Li-ion Battery Cooling - A Computational Study of Different Phase Change Material Configurations

Abstract

Overheating of Li-ion batteries in Electric Vehicles (EVs) degrades performance and reduces lifespan. Hence, energyefficient and reliable Battery Thermal Management Systems (BTMS) are required. This paper investigates the use of Phase Change Materials (PCMs), a passive cooling method with high heat storage capacity, for the thermal management of prismatic Li-ion battery cells in EVs. This computational study models the influence of buoyancy-driven convective flow on the PCM cooling performance, compared against thermal conduction-only models. In addition, this study investigates how convective flow influences the cooling performance with variations in cell orientation between vertical and horizontal alignments. n- Octadecane is used as the PCM, and Computational Fluid Dynamics (CFD) simulations were conducted with the Solidification and Melting model in ANSYS Fluent.
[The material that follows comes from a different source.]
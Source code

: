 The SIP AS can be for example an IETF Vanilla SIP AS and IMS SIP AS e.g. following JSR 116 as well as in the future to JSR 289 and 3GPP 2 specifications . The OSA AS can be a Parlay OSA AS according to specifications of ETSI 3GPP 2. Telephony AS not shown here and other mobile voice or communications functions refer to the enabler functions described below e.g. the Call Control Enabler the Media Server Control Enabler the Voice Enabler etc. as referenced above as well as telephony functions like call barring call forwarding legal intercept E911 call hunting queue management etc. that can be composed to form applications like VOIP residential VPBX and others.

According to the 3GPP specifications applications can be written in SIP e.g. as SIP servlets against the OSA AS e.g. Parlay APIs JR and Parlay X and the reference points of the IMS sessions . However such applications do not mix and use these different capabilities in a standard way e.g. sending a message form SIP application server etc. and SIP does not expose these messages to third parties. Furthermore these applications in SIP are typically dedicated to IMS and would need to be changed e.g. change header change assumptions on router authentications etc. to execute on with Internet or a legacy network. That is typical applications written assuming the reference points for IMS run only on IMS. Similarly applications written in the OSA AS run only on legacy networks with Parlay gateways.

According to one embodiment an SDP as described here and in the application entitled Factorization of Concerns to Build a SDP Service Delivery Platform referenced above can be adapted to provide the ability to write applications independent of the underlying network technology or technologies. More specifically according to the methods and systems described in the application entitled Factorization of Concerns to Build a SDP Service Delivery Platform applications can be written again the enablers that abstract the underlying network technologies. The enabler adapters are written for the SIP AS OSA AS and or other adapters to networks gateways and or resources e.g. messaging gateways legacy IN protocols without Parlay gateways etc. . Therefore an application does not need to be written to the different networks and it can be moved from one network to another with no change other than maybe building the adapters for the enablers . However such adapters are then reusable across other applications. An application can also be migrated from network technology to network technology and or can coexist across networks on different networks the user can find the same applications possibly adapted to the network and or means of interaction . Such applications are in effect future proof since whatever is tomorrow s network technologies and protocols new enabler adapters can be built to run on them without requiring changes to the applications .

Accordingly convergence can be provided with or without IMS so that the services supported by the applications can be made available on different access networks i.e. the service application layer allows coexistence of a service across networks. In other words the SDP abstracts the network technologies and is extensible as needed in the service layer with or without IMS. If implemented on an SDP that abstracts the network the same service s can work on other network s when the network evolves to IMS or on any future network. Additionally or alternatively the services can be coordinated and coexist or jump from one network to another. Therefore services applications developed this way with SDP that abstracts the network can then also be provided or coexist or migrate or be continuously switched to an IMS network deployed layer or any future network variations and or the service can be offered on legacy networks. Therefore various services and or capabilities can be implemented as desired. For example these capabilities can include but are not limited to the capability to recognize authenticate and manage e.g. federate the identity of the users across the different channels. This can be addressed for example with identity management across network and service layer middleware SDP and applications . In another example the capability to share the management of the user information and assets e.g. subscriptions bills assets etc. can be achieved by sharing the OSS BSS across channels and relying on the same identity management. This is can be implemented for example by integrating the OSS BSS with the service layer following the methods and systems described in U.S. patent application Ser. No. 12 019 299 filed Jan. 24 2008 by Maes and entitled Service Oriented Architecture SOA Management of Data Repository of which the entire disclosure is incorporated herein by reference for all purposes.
A 12 mm PCM layer placed around the cell periphery reduced the centre temperature after 1800 s by 2.7 K in the vertical orientation and 3.7 K in the horizontal orientation compared to air-cooling. The effect of natural convection was more pronounced in the horizontal orientation, providing superior cooling performance relative to the vertical case. When the same PCM volume was used to fully enclose the cell, the cooling effect was further enhanced, achieving a maximum temperature reduction of 8.3 K within the first 1800 s. The findings demonstrate that natural convection significantly enhances the PCM-based cooling effectiveness, particularly in horizontally oriented cells, while thinner PCM layers with increased heat transfer area promote faster melting and improved cooling performance.